OUSA has long recognized that certain marginalized groups face significant barriers in accessing post-secondary education in Ontario. In particular, Aboriginal peoples in Canada face multiple and system barriers to attaining and succeeding in post-secondary education, including a long history of discrimination, and a current pattern of underfunding of Aboriginal education. Even as Aboriginal attainment has increased across Canada, widening participation more generally has meant that the attainment gap between Aboriginal and Non-Aboriginal peoples is in fact widening. [1]

aboriginal attainment

Given the pressing need to mitigate the barriers experienced by Aboriginal students, OUSA’s Aboriginal Students Policy Paper was brought forward for revision and renewal by the 39th General Assembly, hosted at Queen’s University in March 2014.  Authored by Thomas Pritchard (Queen’s AMS) and Stephen Franchetto (WLUSU), this paper was heavily informed by OUSA’s consultation with Aboriginal students and staff at Aboriginal Student Centres. OUSA would like to thank all of the staff, students, and stakeholders who took the time to share their experiences, and to offer ideas and solutions.

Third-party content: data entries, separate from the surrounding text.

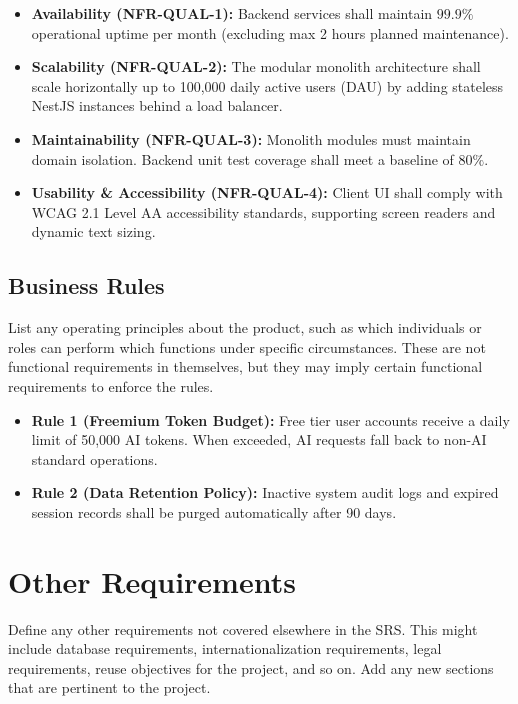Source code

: \documentclass[11pt,a4paper]{article}
\begin{document}
\begin{itemize}
    \item \textbf{Availability (NFR-QUAL-1):} Backend services shall maintain $99.9\%$ operational uptime per month (excluding max 2 hours planned maintenance).
    \item \textbf{Scalability (NFR-QUAL-2):} The modular monolith architecture shall scale horizontally up to 100,000 daily active users (DAU) by adding stateless NestJS instances behind a load balancer.
    \item \textbf{Maintainability (NFR-QUAL-3):} Monolith modules must maintain domain isolation. Backend unit test coverage shall meet a baseline of $80\%$.
    \item \textbf{Usability \& Accessibility (NFR-QUAL-4):} Client UI shall comply with WCAG 2.1 Level AA accessibility standards, supporting screen readers and dynamic text sizing.
\end{itemize}

\subsection{Business Rules}
List any operating principles about the product, such as which individuals or roles can perform which functions under specific circumstances. These are not functional requirements in themselves, but they may imply certain functional requirements to enforce the rules.

\begin{itemize}
    \item \textbf{Rule 1 (Freemium Token Budget):} Free tier user accounts receive a daily limit of 50,000 AI tokens. When exceeded, AI requests fall back to non-AI standard operations.
    \item \textbf{Rule 2 (Data Retention Policy):} Inactive system audit logs and expired session records shall be purged automatically after 90 days.
\end{itemize}

\newpage
\section{Other Requirements}

Define any other requirements not covered elsewhere in the SRS. This might include database requirements, internationalization requirements, legal requirements, reuse objectives for the project, and so on. Add any new sections that are pertinent to the project.
\end{document}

Guided by our focus groups and interviews, the updated policy paper included a number of new or expanded sections. These included:

  • Broadening our focus on the experiences of Aboriginal students in K-12. Students call on both federal and provincial governments to invest in the success of Aboriginal students at school, whether in band-schools or in the provincial public system. Further, students call on the provincial government to better integrate Aboriginal content into the curriculum for all Ontarian schools, and to require Ontario’s teachers to take a module on Aboriginal education as part of their training.
  • Renewing our call for the uncapping of federal assistance for First Nations students [2] and for the provincial government to expand the Aboriginal Bursary to meet the unmet need of Aboriginal students. Students also believe the provincial government should improve administration of the Aboriginal Bursary, increase funding for the Ontario Distance Grant,  and provide targeted funding for Métis students.
  • Calling for sustainable long-term funding for Aboriginal student centres. Students recognize that Aboriginal students may require additional support, cultural safe spaces, day care services etc in order to succeed at their studies. The current provincial funding model is unpredictable and limited to three-year cycles: students believe sustainable long-term funding for Aboriginal student centres should be found to ensure the viability of these crucial services.
  • Including an entirely new section on employment outcomes for Aboriginal graduates. Recognizing that Aboriginal graduates often face additional barriers in gaining employment both in and out of study, students recommend that institutions provide targeted careers services for Aboriginal students, and explore strategies to increase the numbers of Aboriginal students able to undertake work-integrated learning opportunities.
  • Calling for institutional transformation in order to ensure Ontario’s universities provide a welcoming environment, that values Aboriginal cultures and systems of knowledge. Suggested strategies include providing anti-racist Aboriginal cultural training, meaningfully including Aboriginal culture as part of the campus, including Aboriginal perspectives and pedagogies in the curriculum. Further, students believe that institutions that are sited on traditional territories should commit to recognizing Aboriginal land claims at major events, for example convocation.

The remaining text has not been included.